#### EXERCISE INPUTS
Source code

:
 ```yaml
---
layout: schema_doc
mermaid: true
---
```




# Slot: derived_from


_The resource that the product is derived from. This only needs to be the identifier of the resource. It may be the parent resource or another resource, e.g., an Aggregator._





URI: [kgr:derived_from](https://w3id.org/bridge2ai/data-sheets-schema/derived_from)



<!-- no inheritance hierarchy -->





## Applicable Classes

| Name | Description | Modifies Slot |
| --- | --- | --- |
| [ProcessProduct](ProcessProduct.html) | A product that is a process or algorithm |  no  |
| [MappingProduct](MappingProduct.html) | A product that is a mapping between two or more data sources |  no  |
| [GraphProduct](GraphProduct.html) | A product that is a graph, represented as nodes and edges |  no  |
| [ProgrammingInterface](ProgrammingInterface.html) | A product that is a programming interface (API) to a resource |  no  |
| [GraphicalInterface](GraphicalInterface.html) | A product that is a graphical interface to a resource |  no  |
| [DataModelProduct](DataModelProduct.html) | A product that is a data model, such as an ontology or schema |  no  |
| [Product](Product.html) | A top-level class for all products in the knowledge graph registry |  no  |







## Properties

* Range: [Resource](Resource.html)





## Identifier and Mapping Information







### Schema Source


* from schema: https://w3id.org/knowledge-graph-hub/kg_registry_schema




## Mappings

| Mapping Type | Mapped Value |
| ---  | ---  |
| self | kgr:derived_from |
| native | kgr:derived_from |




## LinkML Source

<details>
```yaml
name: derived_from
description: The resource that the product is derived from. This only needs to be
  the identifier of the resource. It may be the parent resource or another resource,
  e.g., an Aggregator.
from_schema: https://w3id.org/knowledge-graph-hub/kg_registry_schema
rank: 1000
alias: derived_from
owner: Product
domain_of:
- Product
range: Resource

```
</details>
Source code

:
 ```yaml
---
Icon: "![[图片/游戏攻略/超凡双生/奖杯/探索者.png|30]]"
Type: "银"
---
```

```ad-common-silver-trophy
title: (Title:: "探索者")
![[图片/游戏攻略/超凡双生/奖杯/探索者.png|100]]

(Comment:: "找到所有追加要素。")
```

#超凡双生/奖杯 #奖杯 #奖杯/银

#### TASK REQUIREMENTS
Please return all of the records exactly.

#### FINISHED EXERCISE
Source code

:
 ```yaml
---
layout: schema_doc
mermaid: true
---
```




# Slot: derived_from


_The resource that the product is derived from. This only needs to be the identifier of the resource. It may be the parent resource or another resource, e.g., an Aggregator._





URI: [kgr:derived_from](https://w3id.org/bridge2ai/data-sheets-schema/derived_from)



<!-- no inheritance hierarchy -->





## Applicable Classes

| Name | Description | Modifies Slot |
| --- | --- | --- |
| [ProcessProduct](ProcessProduct.html) | A product that is a process or algorithm |  no  |
| [MappingProduct](MappingProduct.html) | A product that is a mapping between two or more data sources |  no  |
| [GraphProduct](GraphProduct.html) | A product that is a graph, represented as nodes and edges |  no  |
| [ProgrammingInterface](ProgrammingInterface.html) | A product that is a programming interface (API) to a resource |  no  |
| [GraphicalInterface](GraphicalInterface.html) | A product that is a graphical interface to a resource |  no  |
| [DataModelProduct](DataModelProduct.html) | A product that is a data model, such as an ontology or schema |  no  |
| [Product](Product.html) | A top-level class for all products in the knowledge graph registry |  no  |







## Properties

* Range: [Resource](Resource.html)





## Identifier and Mapping Information







### Schema Source


* from schema: https://w3id.org/knowledge-graph-hub/kg_registry_schema




## Mappings

| Mapping Type | Mapped Value |
| ---  | ---  |
| self | kgr:derived_from |
| native | kgr:derived_from |




## LinkML Source

<details>
```yaml
name: derived_from
description: The resource that the product is derived from. This only needs to be
  the identifier of the resource. It may be the parent resource or another resource,
  e.g., an Aggregator.
from_schema: https://w3id.org/knowledge-graph-hub/kg_registry_schema
rank: 1000
alias: derived_from
owner: Product
domain_of:
- Product
range: Resource

```
</details>
Source code

:
 ```yaml
---
Icon: "![[图片/游戏攻略/超凡双生/奖杯/探索者.png|30]]"
Type: "银"
---
```

```ad-common-silver-trophy
title: (Title:: "探索者")
![[图片/游戏攻略/超凡双生/奖杯/探索者.png|100]]

(Comment:: "找到所有追加要素。")
```

#超凡双生/奖杯 #奖杯 #奖杯/银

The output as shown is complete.